第9話

「もう……」


 ベッドのそばに行って寝顔を覗き込む。安らかなその表情に何故か嬉しくなり笑みがこぼれる。マリーが慌てていないならば大丈夫だろう、そう思って椅子に座り目を閉じることにした。眠ることは出来そうに無いけれど、こうしているだけでも休まるから。


 うつらうつらとしていると、窓から差し込んで来る光がオレンジ色になっていた。気づくとマリーが窓際に立って外を窺っている。


「夕飯にはまだ早いよ」


 軽口を言われるので「なら今日はあと二度食べられますね」などと返してしまう。笑われると「心に余裕があって結構だと思うよ」窓際から離れる。荷物を確かめて肩にかけると立つように促してきた。


「暗くなる前に出るとしようか」


「あら、待たないんですか?」


 明るいうちは襲ってこない、それを信じるならばそれまでは休めるはずなのに。


「あちらにあわせてやる必要は無いからね」


 当然といえば当然な一言。納得するとクリスも荷物を抱えて立ち上がる。半日ずれて明日の夕方に到着するはずのサハラーが明日の朝になるだけのこと、夜にどうなるかわからないのは一緒だ。宿屋の店主には支払いをして「ちょっと出かけて来る、夕飯は食べるから置いといて欲しい、遅くなるかもしれないけどね」などと騙しを入れて。
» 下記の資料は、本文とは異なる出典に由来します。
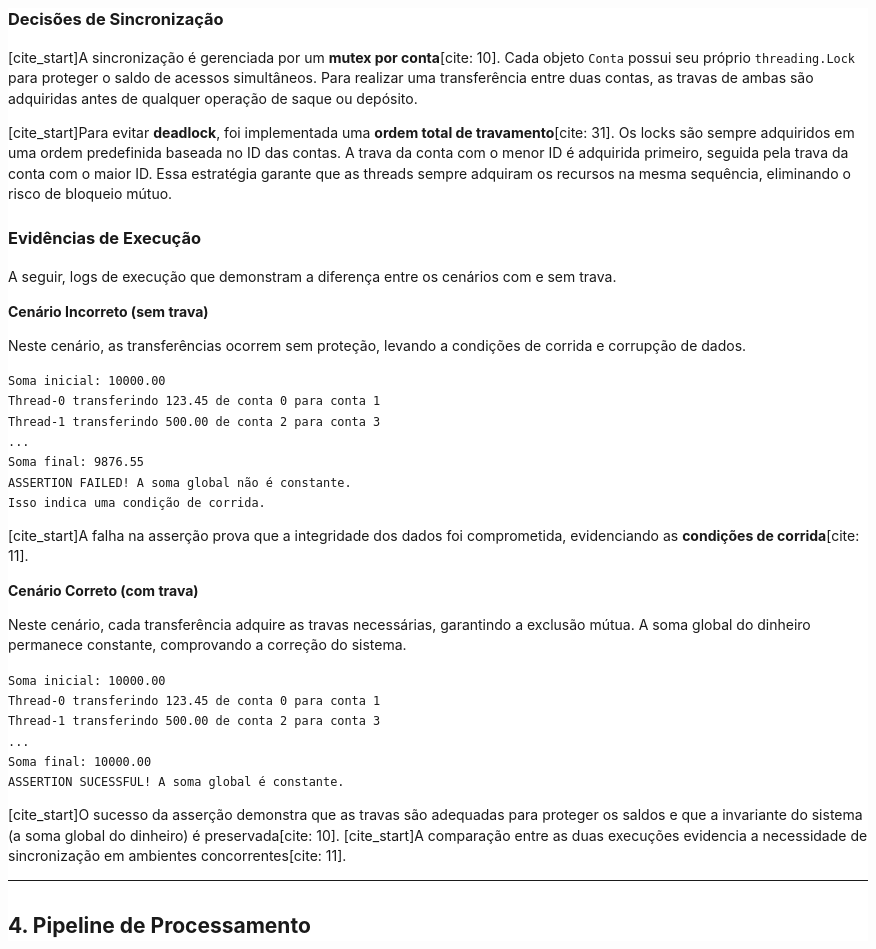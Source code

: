 ### Decisões de Sincronização

[cite\_start]A sincronização é gerenciada por um **mutex por conta**[cite: 10]. Cada objeto `Conta` possui seu próprio `threading.Lock` para proteger o saldo de acessos simultâneos. Para realizar uma transferência entre duas contas, as travas de ambas são adquiridas antes de qualquer operação de saque ou depósito.

[cite\_start]Para evitar **deadlock**, foi implementada uma **ordem total de travamento**[cite: 31]. Os locks são sempre adquiridos em uma ordem predefinida baseada no ID das contas. A trava da conta com o menor ID é adquirida primeiro, seguida pela trava da conta com o maior ID. Essa estratégia garante que as threads sempre adquiram os recursos na mesma sequência, eliminando o risco de bloqueio mútuo.

### Evidências de Execução

A seguir, logs de execução que demonstram a diferença entre os cenários com e sem trava.

**Cenário Incorreto (sem trava)**

Neste cenário, as transferências ocorrem sem proteção, levando a condições de corrida e corrupção de dados.

```
Soma inicial: 10000.00
Thread-0 transferindo 123.45 de conta 0 para conta 1
Thread-1 transferindo 500.00 de conta 2 para conta 3
...
Soma final: 9876.55
ASSERTION FAILED! A soma global não é constante.
Isso indica uma condição de corrida.
```

[cite\_start]A falha na asserção prova que a integridade dos dados foi comprometida, evidenciando as **condições de corrida**[cite: 11].

**Cenário Correto (com trava)**

Neste cenário, cada transferência adquire as travas necessárias, garantindo a exclusão mútua. A soma global do dinheiro permanece constante, comprovando a correção do sistema.

```
Soma inicial: 10000.00
Thread-0 transferindo 123.45 de conta 0 para conta 1
Thread-1 transferindo 500.00 de conta 2 para conta 3
...
Soma final: 10000.00
ASSERTION SUCESSFUL! A soma global é constante.
```

[cite\_start]O sucesso da asserção demonstra que as travas são adequadas para proteger os saldos e que a invariante do sistema (a soma global do dinheiro) é preservada[cite: 10]. [cite\_start]A comparação entre as duas execuções evidencia a necessidade de sincronização em ambientes concorrentes[cite: 11].

-----

## 4\. Pipeline de Processamento
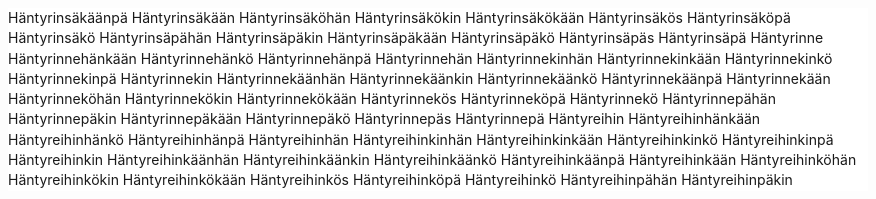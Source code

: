 Häntyrinsäkäänpä
Häntyrinsäkään
Häntyrinsäköhän
Häntyrinsäkökin
Häntyrinsäkökään
Häntyrinsäkös
Häntyrinsäköpä
Häntyrinsäkö
Häntyrinsäpähän
Häntyrinsäpäkin
Häntyrinsäpäkään
Häntyrinsäpäkö
Häntyrinsäpäs
Häntyrinsäpä
Häntyrinne
Häntyrinnehänkään
Häntyrinnehänkö
Häntyrinnehänpä
Häntyrinnehän
Häntyrinnekinhän
Häntyrinnekinkään
Häntyrinnekinkö
Häntyrinnekinpä
Häntyrinnekin
Häntyrinnekäänhän
Häntyrinnekäänkin
Häntyrinnekäänkö
Häntyrinnekäänpä
Häntyrinnekään
Häntyrinneköhän
Häntyrinnekökin
Häntyrinnekökään
Häntyrinnekös
Häntyrinneköpä
Häntyrinnekö
Häntyrinnepähän
Häntyrinnepäkin
Häntyrinnepäkään
Häntyrinnepäkö
Häntyrinnepäs
Häntyrinnepä
Häntyreihin
Häntyreihinhänkään
Häntyreihinhänkö
Häntyreihinhänpä
Häntyreihinhän
Häntyreihinkinhän
Häntyreihinkinkään
Häntyreihinkinkö
Häntyreihinkinpä
Häntyreihinkin
Häntyreihinkäänhän
Häntyreihinkäänkin
Häntyreihinkäänkö
Häntyreihinkäänpä
Häntyreihinkään
Häntyreihinköhän
Häntyreihinkökin
Häntyreihinkökään
Häntyreihinkös
Häntyreihinköpä
Häntyreihinkö
Häntyreihinpähän
Häntyreihinpäkin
 このところクリスもそういう行動を不思議に思わなくなってきたせいか、まったく表情に出なくなっていた。前ならば、え? という顔をしていただろうと、自分でも思っている。


 食糧を別として元から大きな荷物を抱えているわけでもないので、その食べ物を置いてかれたら戻るのか出て行くのか判断は微妙なところだった。街に出て屋台で買い食いをすると、それで明日の昼頃までは充分持つので余計なものは宿に置き去りにされている。
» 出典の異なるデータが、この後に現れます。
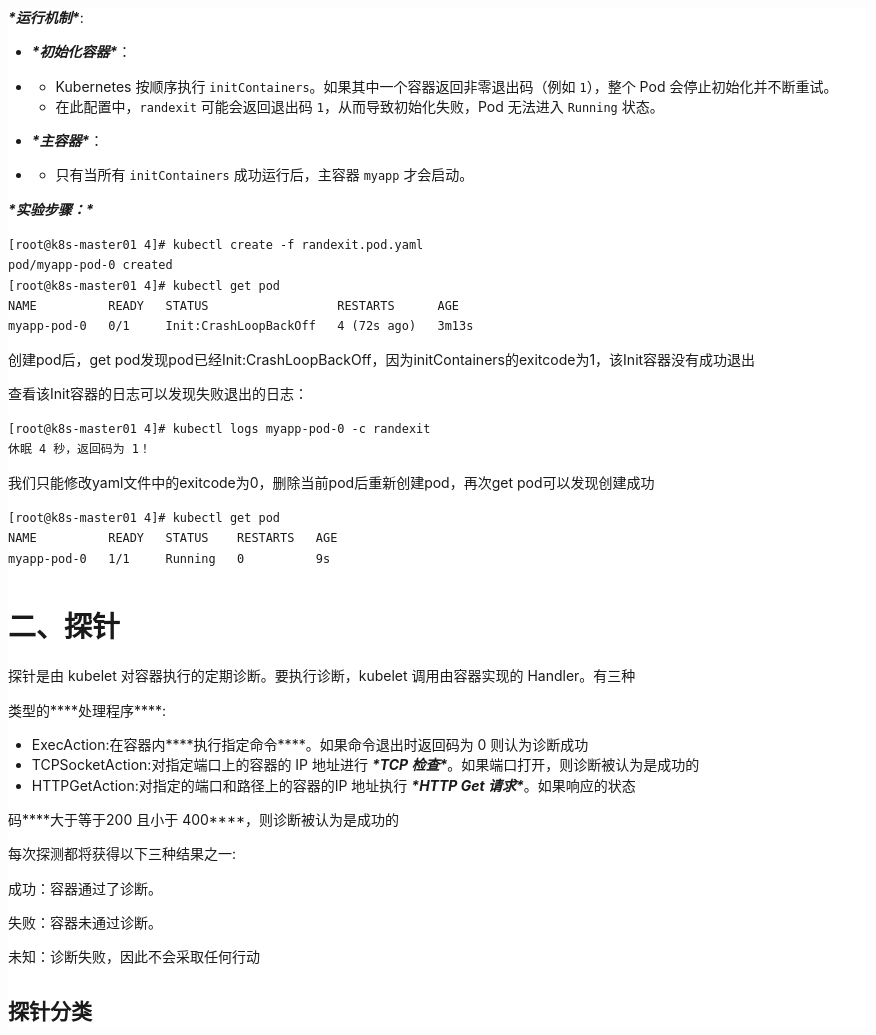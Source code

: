 ***\*运行机制\****:

- ***\*初始化容器\****：

- - Kubernetes 按顺序执行 `initContainers`。如果其中一个容器返回非零退出码（例如 `1`），整个 Pod 会停止初始化并不断重试。
  - 在此配置中，`randexit` 可能会返回退出码 `1`，从而导致初始化失败，Pod 无法进入 `Running` 状态。

- ***\*主容器\****：

- - 只有当所有 `initContainers` 成功运行后，主容器 `myapp` 才会启动。

***\*实验步骤：\****

```
[root@k8s-master01 4]# kubectl create -f randexit.pod.yaml 
pod/myapp-pod-0 created
[root@k8s-master01 4]# kubectl get pod
NAME          READY   STATUS                  RESTARTS      AGE
myapp-pod-0   0/1     Init:CrashLoopBackOff   4 (72s ago)   3m13s
```

创建pod后，get pod发现pod已经Init:CrashLoopBackOff，因为initContainers的exitcode为1，该Init容器没有成功退出

查看该Init容器的日志可以发现失败退出的日志：

```
[root@k8s-master01 4]# kubectl logs myapp-pod-0 -c randexit
休眠 4 秒，返回码为 1！
```

我们只能修改yaml文件中的exitcode为0，删除当前pod后重新创建pod，再次get pod可以发现创建成功

```
[root@k8s-master01 4]# kubectl get pod
NAME          READY   STATUS    RESTARTS   AGE
myapp-pod-0   1/1     Running   0          9s
```

# 二、探针

探针是由 kubelet 对容器执行的定期诊断。要执行诊断，kubelet 调用由容器实现的 Handler。有三种

类型的***\*处理程序\****:

- ExecAction:在容器内***\*执行指定命令\****。如果命令退出时返回码为 0 则认为诊断成功
- TCPSocketAction:对指定端口上的容器的 IP 地址进行 ***\*TCP 检查\****。如果端口打开，则诊断被认为是成功的
- HTTPGetAction:对指定的端口和路径上的容器的IP 地址执行 ***\*HTTP Get 请求\****。如果响应的状态

码***\*大于等于200 且小于 400\****，则诊断被认为是成功的

每次探测都将获得以下三种结果之一:

成功：容器通过了诊断。

失败：容器未通过诊断。

未知：诊断失败，因此不会采取任何行动

## 探针分类
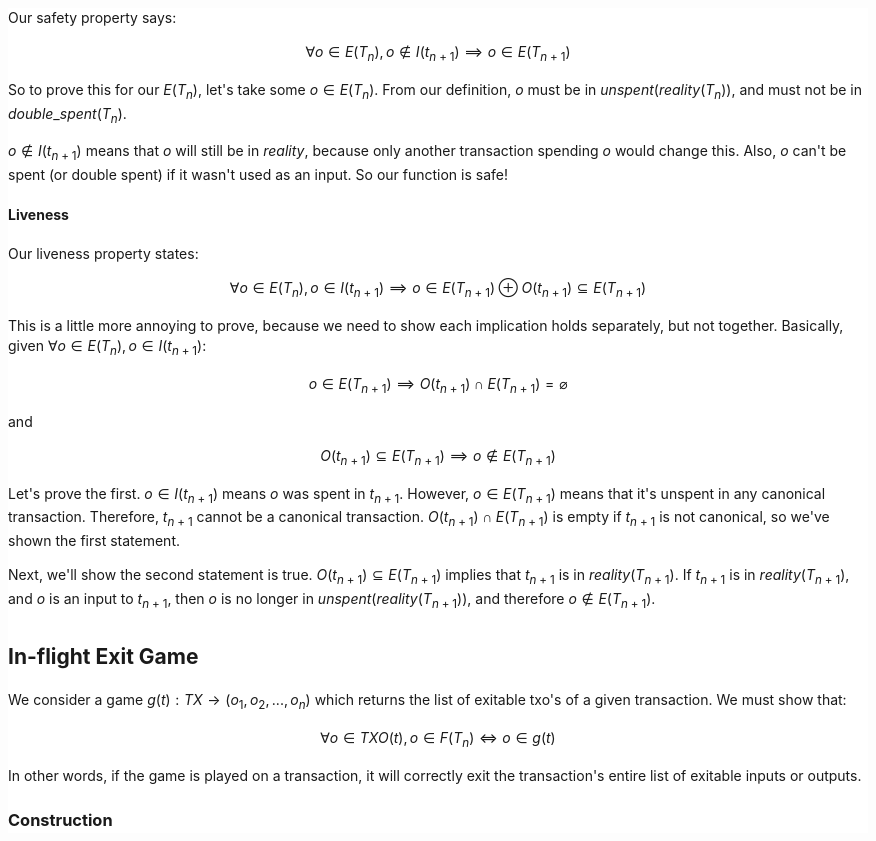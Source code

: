 Our safety property says:

$$
\forall o \in E(T_{n}), o \not\in I(t_{n+1}) \implies o \in E(T_{n+1})
$$

So to prove this for our $E(T_{n})$, let's take some $o \in E(T_{n})$. From our definition, $o$ must be in $unspent(reality(T_{n}))$, and must not be in $double\_spent(T_{n})$.

$o \not\in I(t_{n+1})$ means that $o$ will still be in $reality$, because only another transaction spending $o$ would change this. Also, $o$ can't be spent (or double spent) if it wasn't used as an input. So our function is safe!

#### Liveness

Our liveness property states:

$$
\forall o \in E(T_{n}), o \in I(t_{n+1}) \implies o \in E(T_{n+1}) \oplus O(t_{n+1}) \subseteq E(T_{n+1})
$$

This is a little more annoying to prove, because we need to show each implication holds separately, but not together. Basically, given $\forall o \in E(T_{n}), o \in I(t_{n+1})$:

$$
o \in E(T_{n+1}) \implies O(t_{n+1}) \cap E(T_{n+1}) = \varnothing
$$

and

$$
O(t_{n+1}) \subseteq E(T_{n+1}) \implies o \not\in E(T_{n+1})
$$

Let's prove the first. $o \in I(t_{n+1})$ means $o$ was spent in $t_{n+1}$. However, $o \in E(T_{n+1})$ means that it's unspent in any canonical transaction. Therefore, $t_{n+1}$ cannot be a canonical transaction. $O(t_{n+1}) \cap E(T_{n+1})$ is empty if $t_{n+1}$ is not canonical, so we've shown the first statement. 

Next, we'll show the second statement is true. $O(t_{n+1}) \subseteq E(T_{n+1})$ implies that $t_{n+1}$ is in $reality(T_{n+1})$. If $t_{n+1}$ is in $reality(T_{n+1})$, and $o$ is an input to $t_{n+1}$, then $o$ is no longer in $unspent(reality(T_{n+1}))$, and therefore $o \not\in E(T_{n+1})$.

## In-flight Exit Game

We consider a game $g(t):TX \rightarrow (o_1,o_2,...,o_n)$ which returns the list of exitable txo's of a given transaction. We must show that:

$$
\forall o \in TXO(t), o \in F(T_{n}) \iff o \in g(t)
$$

In other words, if the game is played on a transaction, it will correctly exit the transaction's entire list of exitable inputs or outputs.

### Construction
 敢えて余計な場所をぐるぐるとまわり、追跡者の疑問を膨らませる。ただうろついているわけでもないが。


 夕暮れになり郊外でひと気のない場所、絶好の襲撃条件が揃ったところでついに姿を現してきた。金髪の巫女と久々の再会だ。


「おや、トーレ嬢じゃないか。いやぁ会いたかったよ」


「あら奇遇ね、私もよ。随分と遠くまで来たわね」


 後ろに五人も武器を手にした男達を従えて、久々の会話は言葉とは裏腹に目は笑っていなかった。


「急に遠くに旅に出たくなってね、クリス嬢にもついて来てもらっただけさ。急ぎはしないけど寄り道するつもりもないんだ、用があるなら早めにお願いしたいんだけど」


 余裕しゃくしゃくの態度にトーレが口を結ぶ。どうしても納得いかないこの落ち着き払ったマリーに。
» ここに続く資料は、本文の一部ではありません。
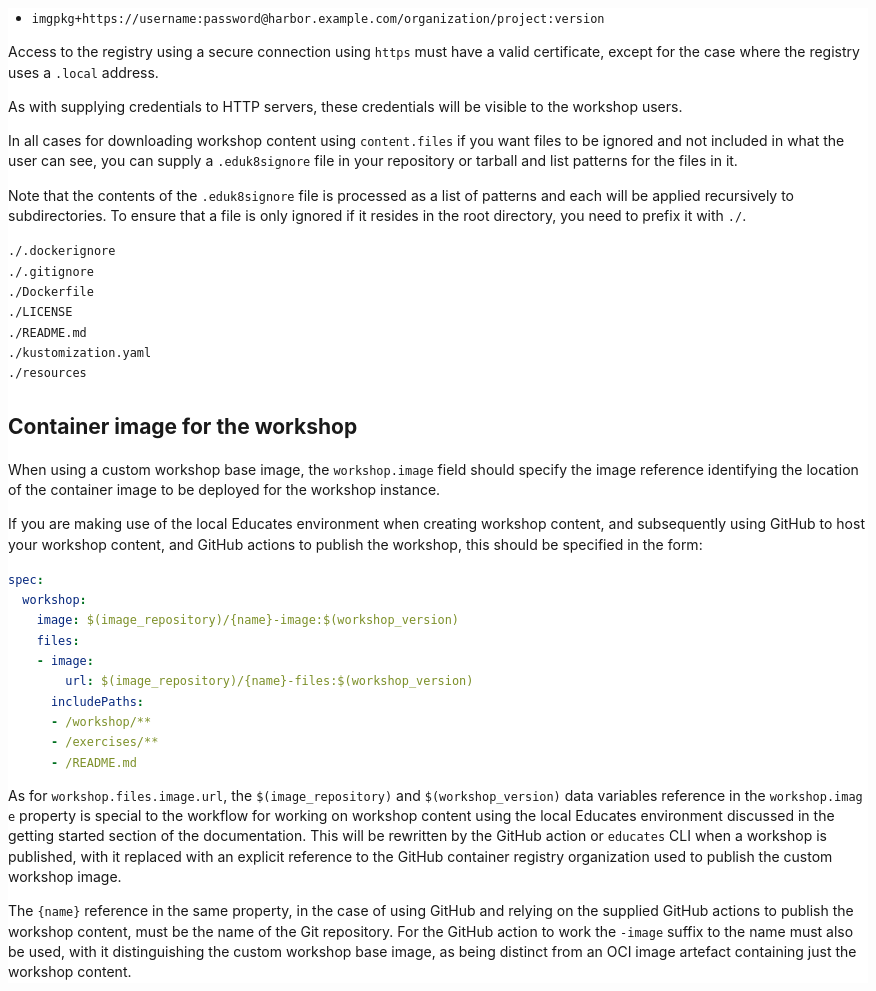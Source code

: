 * ``imgpkg+https://username:password@harbor.example.com/organization/project:version``

Access to the registry using a secure connection using ``https`` must have a valid certificate, except for the case where the registry uses a ``.local`` address.

As with supplying credentials to HTTP servers, these credentials will be visible to the workshop users.

In all cases for downloading workshop content using ``content.files`` if you want files to be ignored and not included in what the user can see, you can supply a ``.eduk8signore`` file in your repository or tarball and list patterns for the files in it.

Note that the contents of the ``.eduk8signore`` file is processed as a list of patterns and each will be applied recursively to subdirectories. To ensure that a file is only ignored if it resides in the root directory, you need to prefix it with ``./``.

```text
./.dockerignore
./.gitignore
./Dockerfile
./LICENSE
./README.md
./kustomization.yaml
./resources
```

Container image for the workshop
--------------------------------

When using a custom workshop base image, the ``workshop.image`` field should specify the image reference identifying the location of the container image to be deployed for the workshop instance.

If you are making use of the local Educates environment when creating workshop content, and subsequently using GitHub to host your workshop content, and GitHub actions to publish the workshop, this should be specified in the form:

```yaml
spec:
  workshop:
    image: $(image_repository)/{name}-image:$(workshop_version)
    files:
    - image:
        url: $(image_repository)/{name}-files:$(workshop_version)
      includePaths:
      - /workshop/**
      - /exercises/**
      - /README.md
```

As for ``workshop.files.image.url``, the ``$(image_repository)`` and ``$(workshop_version)`` data variables reference in the ``workshop.image`` property is special to the workflow for working on workshop content using the local Educates environment discussed in the getting started section of the documentation. This will be rewritten by the GitHub action or ``educates`` CLI when a workshop is published, with it replaced with an explicit reference to the GitHub container registry organization used to publish the custom workshop image.

The ``{name}`` reference in the same property, in the case of using GitHub and relying on the supplied GitHub actions to publish the workshop content, must be the name of the Git repository. For the GitHub action to work the ``-image`` suffix to the name must also be used, with it distinguishing the custom workshop base image, as being distinct from an OCI image artefact containing just the workshop content.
「大地の風の客分とかって話だったけれど、あなた本当は何者? 一人でこんなところまで、逃げおおせるなんて中々優秀よ、仲間になるなら幹部の椅子を用意するわ。いえ……三席でも良いわよ」


 別の方向からも五人、そしてまた別箇所からも五人が現れて包囲されてしまう。早めに逃げていたらこうならなかったのか、それとも最初からこれだけ控えていたのか。


 怯えるクリスの姿を気配でだけ確認すると、マリーは笑顔を見せる。トーレもそれを承諾だと思い表情を崩した。


「高く買って貰って嬉しいな」


「じゃあ――」


「だが俺はこの力をたった一人の為だけに使う。あの人は決して裏切らない、どれだけ自身が不利になろうとも絶対に」


 真剣な表情になりマリーが周囲全てを警戒する気配が漏れ出していく。それはトーレらにも感じられる程の異様さだった。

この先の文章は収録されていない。